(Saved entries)
>>>

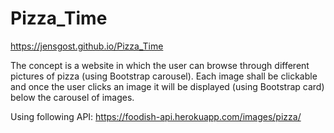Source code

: # Pizza_Time

https://jensgost.github.io/Pizza_Time

The concept is a website in which the user can browse through different pictures of pizza (using Bootstrap carousel).
Each image shall be clickable and once the user clicks an image it will be displayed (using Bootstrap card) below the carousel of images.

Using following API:
https://foodish-api.herokuapp.com/images/pizza/
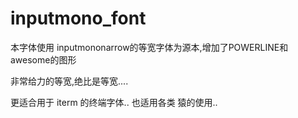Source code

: # inputmono_font

本字体使用 inputmononarrow的等宽字体为源本,增加了POWERLINE和awesome的图形

非常给力的等宽,绝比是等宽....

更适合用于 iterm 的终端字体..
也适用各类 猿的使用..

<<<

* TASK GOAL *
What lines in the data above carry "images"? Return them all.

* RESPONSE TO THE TASK *
Each image shall be clickable and once the user clicks an image it will be displayed (using Bootstrap card) below the carousel of images.
https://foodish-api.herokuapp.com/images/pizza/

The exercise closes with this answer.